## [WHAT TO WORK ON]
Pictures stay out; everything else in the records below gets copied exactly.

## [EXTRACTED MATERIAL]
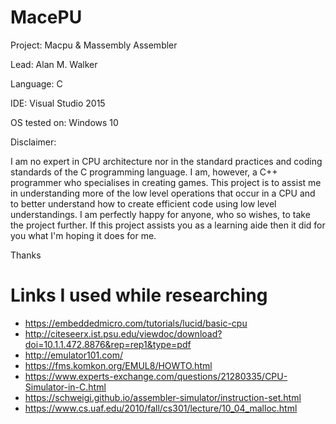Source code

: # MacePU

Project: Macpu & Massembly Assembler 


Lead: Alan M. Walker


Language: C 


IDE: Visual Studio 2015


OS tested on: Windows 10 


Disclaimer: 


I am no expert in CPU architecture nor in the standard practices and coding standards of the C programming language. I am, however, a C++ programmer who specialises in creating games.
This project is to assist me in understanding more of the low level operations that occur in a CPU and to better understand how to create efficient code using low level understandings. 
I am perfectly happy for anyone, who so wishes, to take the project further. If this project assists you as a learning aide then it did for you what I'm hoping it does for me. 


Thanks 


# Links I used while researching
- https://embeddedmicro.com/tutorials/lucid/basic-cpu
- http://citeseerx.ist.psu.edu/viewdoc/download?doi=10.1.1.472.8876&rep=rep1&type=pdf
- http://emulator101.com/
- https://fms.komkon.org/EMUL8/HOWTO.html
- https://www.experts-exchange.com/questions/21280335/CPU-Simulator-in-C.html
- https://schweigi.github.io/assembler-simulator/instruction-set.html
- https://www.cs.uaf.edu/2010/fall/cs301/lecture/10_04_malloc.html
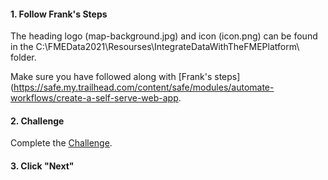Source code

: 
<head><base target="_blank"> </head>

#### 1. Follow Frank's Steps

The heading logo (map-background.jpg) and icon (icon.png) can be found in the  C:\FMEData2021\Resourses\IntegrateDataWithTheFMEPlatform\ folder.

Make sure you have followed along with [Frank's steps](https://safe.my.trailhead.com/content/safe/modules/automate-workflows/create-a-self-serve-web-app.

#### 2. Challenge
Complete the [Challenge](https://safe.my.trailhead.com/content/safe/modules/automate-workflows/create-a-self-serve-web-app#challenge).

#### 3. Click "Next"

## [ANSWER TO THIS TASK]
Source code

: # MacePU

Project: Macpu & Massembly Assembler 


Lead: Alan M. Walker


Language: C 


IDE: Visual Studio 2015


OS tested on: Windows 10 


Disclaimer: 


I am no expert in CPU architecture nor in the standard practices and coding standards of the C programming language. I am, however, a C++ programmer who specialises in creating games.
This project is to assist me in understanding more of the low level operations that occur in a CPU and to better understand how to create efficient code using low level understandings. 
I am perfectly happy for anyone, who so wishes, to take the project further. If this project assists you as a learning aide then it did for you what I'm hoping it does for me. 


Thanks 


# Links I used while researching
- https://embeddedmicro.com/tutorials/lucid/basic-cpu
- http://citeseerx.ist.psu.edu/viewdoc/download?doi=10.1.1.472.8876&rep=rep1&type=pdf
- http://emulator101.com/
- https://fms.komkon.org/EMUL8/HOWTO.html
- https://www.experts-exchange.com/questions/21280335/CPU-Simulator-in-C.html
- https://schweigi.github.io/assembler-simulator/instruction-set.html
- https://www.cs.uaf.edu/2010/fall/cs301/lecture/10_04_malloc.html
Source code

: 
<head><base target="_blank"> </head>

#### 1. Follow Frank's Steps

The heading logo (map-background.jpg) and icon (icon.png) can be found in the  C:\FMEData2021\Resourses\IntegrateDataWithTheFMEPlatform\ folder.

Make sure you have followed along with [Frank's steps](https://safe.my.trailhead.com/content/safe/modules/automate-workflows/create-a-self-serve-web-app.

#### 2. Challenge
Complete the [Challenge](https://safe.my.trailhead.com/content/safe/modules/automate-workflows/create-a-self-serve-web-app#challenge).

#### 3. Click "Next"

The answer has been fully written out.